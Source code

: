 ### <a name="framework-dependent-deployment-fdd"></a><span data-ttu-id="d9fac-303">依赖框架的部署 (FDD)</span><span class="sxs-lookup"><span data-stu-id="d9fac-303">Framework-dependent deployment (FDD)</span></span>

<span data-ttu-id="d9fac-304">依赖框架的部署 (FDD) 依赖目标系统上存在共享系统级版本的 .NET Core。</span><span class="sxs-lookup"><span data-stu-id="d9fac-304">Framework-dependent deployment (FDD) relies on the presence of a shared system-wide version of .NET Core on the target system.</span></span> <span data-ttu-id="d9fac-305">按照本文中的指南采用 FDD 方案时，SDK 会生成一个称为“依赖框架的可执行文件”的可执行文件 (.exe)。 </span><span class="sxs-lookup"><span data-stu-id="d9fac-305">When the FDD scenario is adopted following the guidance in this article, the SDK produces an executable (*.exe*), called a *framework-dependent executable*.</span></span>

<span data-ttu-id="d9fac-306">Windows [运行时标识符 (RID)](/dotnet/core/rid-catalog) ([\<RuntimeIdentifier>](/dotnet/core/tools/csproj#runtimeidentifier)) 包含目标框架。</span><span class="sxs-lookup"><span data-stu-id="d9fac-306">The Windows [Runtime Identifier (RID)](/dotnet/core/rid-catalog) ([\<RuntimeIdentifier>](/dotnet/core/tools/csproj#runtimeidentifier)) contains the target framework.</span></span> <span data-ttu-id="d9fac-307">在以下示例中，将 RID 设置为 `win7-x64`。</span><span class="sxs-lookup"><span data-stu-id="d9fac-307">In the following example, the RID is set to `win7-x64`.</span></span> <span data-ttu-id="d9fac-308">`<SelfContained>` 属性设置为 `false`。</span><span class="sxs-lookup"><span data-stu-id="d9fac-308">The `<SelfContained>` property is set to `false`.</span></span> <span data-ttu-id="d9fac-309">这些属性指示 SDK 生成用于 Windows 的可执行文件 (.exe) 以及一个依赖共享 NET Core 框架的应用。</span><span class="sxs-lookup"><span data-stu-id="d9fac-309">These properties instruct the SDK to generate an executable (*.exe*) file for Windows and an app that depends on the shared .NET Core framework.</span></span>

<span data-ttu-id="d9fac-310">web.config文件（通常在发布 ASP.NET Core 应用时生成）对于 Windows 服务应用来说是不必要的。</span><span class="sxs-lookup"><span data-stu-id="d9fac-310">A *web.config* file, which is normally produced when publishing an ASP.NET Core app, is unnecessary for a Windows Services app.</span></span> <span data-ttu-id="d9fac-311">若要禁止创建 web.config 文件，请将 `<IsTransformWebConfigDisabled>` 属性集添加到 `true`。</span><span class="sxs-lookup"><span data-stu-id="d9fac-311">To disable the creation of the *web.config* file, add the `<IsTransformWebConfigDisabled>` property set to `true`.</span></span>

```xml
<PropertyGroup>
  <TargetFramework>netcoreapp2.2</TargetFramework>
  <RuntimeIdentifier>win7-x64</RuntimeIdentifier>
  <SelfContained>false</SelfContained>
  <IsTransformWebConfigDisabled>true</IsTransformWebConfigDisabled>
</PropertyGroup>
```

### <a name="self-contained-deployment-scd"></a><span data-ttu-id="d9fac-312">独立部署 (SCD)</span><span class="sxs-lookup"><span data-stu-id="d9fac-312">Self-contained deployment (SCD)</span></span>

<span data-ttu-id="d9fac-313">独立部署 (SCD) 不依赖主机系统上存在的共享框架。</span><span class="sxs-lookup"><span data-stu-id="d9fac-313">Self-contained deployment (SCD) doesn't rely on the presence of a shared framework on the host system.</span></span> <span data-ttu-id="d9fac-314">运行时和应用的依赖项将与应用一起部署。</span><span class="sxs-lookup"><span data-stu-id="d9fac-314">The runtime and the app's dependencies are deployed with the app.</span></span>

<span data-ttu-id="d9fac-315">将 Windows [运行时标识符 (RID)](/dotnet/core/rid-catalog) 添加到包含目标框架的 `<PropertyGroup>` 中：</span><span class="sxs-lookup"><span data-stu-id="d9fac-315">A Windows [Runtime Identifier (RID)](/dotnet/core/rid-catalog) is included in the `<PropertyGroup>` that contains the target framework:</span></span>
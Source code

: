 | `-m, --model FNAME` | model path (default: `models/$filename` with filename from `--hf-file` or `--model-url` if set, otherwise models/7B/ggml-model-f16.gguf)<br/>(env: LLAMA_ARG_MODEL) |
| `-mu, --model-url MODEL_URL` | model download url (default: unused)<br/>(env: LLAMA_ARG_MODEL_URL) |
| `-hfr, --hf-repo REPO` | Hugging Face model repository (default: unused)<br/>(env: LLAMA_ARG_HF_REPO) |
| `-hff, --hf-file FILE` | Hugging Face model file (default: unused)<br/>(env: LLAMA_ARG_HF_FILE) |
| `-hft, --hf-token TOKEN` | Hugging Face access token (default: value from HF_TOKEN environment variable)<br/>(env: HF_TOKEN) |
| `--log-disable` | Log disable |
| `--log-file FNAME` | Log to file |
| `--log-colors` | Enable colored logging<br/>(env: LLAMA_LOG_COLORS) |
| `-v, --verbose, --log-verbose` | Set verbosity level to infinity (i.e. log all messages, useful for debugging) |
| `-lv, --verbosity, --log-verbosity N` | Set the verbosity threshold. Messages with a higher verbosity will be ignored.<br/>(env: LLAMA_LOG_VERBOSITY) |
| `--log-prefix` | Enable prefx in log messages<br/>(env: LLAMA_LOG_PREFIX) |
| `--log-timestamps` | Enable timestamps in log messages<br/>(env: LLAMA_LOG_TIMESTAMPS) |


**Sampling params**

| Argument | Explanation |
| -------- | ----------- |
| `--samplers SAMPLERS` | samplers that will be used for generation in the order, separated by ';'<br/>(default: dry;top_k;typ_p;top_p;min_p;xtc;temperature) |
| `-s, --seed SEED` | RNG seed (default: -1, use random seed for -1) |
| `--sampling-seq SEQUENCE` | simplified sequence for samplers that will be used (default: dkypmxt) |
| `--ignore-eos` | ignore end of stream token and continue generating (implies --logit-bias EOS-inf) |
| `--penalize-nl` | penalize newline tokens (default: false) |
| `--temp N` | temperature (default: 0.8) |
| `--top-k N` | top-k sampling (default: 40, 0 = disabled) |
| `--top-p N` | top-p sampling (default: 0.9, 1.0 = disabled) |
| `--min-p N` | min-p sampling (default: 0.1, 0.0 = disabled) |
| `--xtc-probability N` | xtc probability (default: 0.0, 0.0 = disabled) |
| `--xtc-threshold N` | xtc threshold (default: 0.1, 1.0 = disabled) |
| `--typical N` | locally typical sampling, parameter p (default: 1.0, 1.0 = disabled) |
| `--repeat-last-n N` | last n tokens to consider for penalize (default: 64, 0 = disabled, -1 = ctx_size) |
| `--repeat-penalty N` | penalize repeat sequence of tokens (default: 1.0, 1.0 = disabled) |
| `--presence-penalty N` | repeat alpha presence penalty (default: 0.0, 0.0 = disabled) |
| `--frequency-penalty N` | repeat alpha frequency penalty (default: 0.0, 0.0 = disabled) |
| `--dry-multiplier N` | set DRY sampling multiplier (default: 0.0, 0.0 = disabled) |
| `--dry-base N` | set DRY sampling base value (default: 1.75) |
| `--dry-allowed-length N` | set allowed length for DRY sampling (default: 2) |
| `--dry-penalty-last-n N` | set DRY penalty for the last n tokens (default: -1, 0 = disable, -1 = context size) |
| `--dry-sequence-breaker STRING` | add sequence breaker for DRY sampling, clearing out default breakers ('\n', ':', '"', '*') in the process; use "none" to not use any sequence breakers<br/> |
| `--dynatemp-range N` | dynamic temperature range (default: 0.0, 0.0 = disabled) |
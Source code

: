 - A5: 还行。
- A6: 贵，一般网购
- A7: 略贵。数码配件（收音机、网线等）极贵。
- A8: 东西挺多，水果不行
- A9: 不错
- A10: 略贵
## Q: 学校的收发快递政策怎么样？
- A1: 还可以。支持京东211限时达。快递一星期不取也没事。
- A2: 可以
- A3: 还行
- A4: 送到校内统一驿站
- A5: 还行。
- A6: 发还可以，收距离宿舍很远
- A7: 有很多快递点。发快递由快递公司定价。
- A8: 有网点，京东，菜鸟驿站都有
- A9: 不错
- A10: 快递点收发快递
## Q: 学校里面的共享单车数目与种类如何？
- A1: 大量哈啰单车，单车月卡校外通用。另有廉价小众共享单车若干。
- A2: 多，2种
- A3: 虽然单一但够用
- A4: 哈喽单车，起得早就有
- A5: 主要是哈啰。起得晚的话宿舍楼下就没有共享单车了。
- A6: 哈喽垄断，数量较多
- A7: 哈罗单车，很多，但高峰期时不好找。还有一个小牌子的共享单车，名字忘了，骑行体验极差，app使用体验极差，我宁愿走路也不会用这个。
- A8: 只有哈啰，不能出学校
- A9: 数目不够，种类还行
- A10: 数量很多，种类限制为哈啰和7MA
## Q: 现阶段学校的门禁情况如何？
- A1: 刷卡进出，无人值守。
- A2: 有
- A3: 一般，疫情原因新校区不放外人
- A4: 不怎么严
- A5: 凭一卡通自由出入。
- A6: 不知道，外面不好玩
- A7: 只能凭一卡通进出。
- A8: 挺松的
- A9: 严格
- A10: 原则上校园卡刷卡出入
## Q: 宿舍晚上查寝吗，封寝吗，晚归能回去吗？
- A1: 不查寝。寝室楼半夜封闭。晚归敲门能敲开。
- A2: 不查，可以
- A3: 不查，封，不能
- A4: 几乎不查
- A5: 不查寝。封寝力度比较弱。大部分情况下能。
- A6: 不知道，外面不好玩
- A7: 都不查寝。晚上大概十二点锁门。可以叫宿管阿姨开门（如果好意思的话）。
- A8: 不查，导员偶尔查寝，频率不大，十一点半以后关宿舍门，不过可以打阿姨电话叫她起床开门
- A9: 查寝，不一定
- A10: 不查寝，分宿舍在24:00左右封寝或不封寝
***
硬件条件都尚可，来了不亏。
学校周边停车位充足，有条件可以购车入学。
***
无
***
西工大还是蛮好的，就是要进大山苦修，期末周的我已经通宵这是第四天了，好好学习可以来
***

______

Please reproduce the closing stretch of the records, from the line with "- A9: 数目不够，种类还行" through the last line, exactly as it stands.

- A9: 数目不够，种类还行
- A10: 数量很多，种类限制为哈啰和7MA
## Q: 现阶段学校的门禁情况如何？
- A1: 刷卡进出，无人值守。
- A2: 有
- A3: 一般，疫情原因新校区不放外人
- A4: 不怎么严
- A5: 凭一卡通自由出入。
- A6: 不知道，外面不好玩
- A7: 只能凭一卡通进出。
- A8: 挺松的
- A9: 严格
- A10: 原则上校园卡刷卡出入
## Q: 宿舍晚上查寝吗，封寝吗，晚归能回去吗？
- A1: 不查寝。寝室楼半夜封闭。晚归敲门能敲开。
- A2: 不查，可以
- A3: 不查，封，不能
- A4: 几乎不查
- A5: 不查寝。封寝力度比较弱。大部分情况下能。
- A6: 不知道，外面不好玩
- A7: 都不查寝。晚上大概十二点锁门。可以叫宿管阿姨开门（如果好意思的话）。
- A8: 不查，导员偶尔查寝，频率不大，十一点半以后关宿舍门，不过可以打阿姨电话叫她起床开门
- A9: 查寝，不一定
- A10: 不查寝，分宿舍在24:00左右封寝或不封寝
***
硬件条件都尚可，来了不亏。
学校周边停车位充足，有条件可以购车入学。
***
无
***
西工大还是蛮好的，就是要进大山苦修，期末周的我已经通宵这是第四天了，好好学习可以来
***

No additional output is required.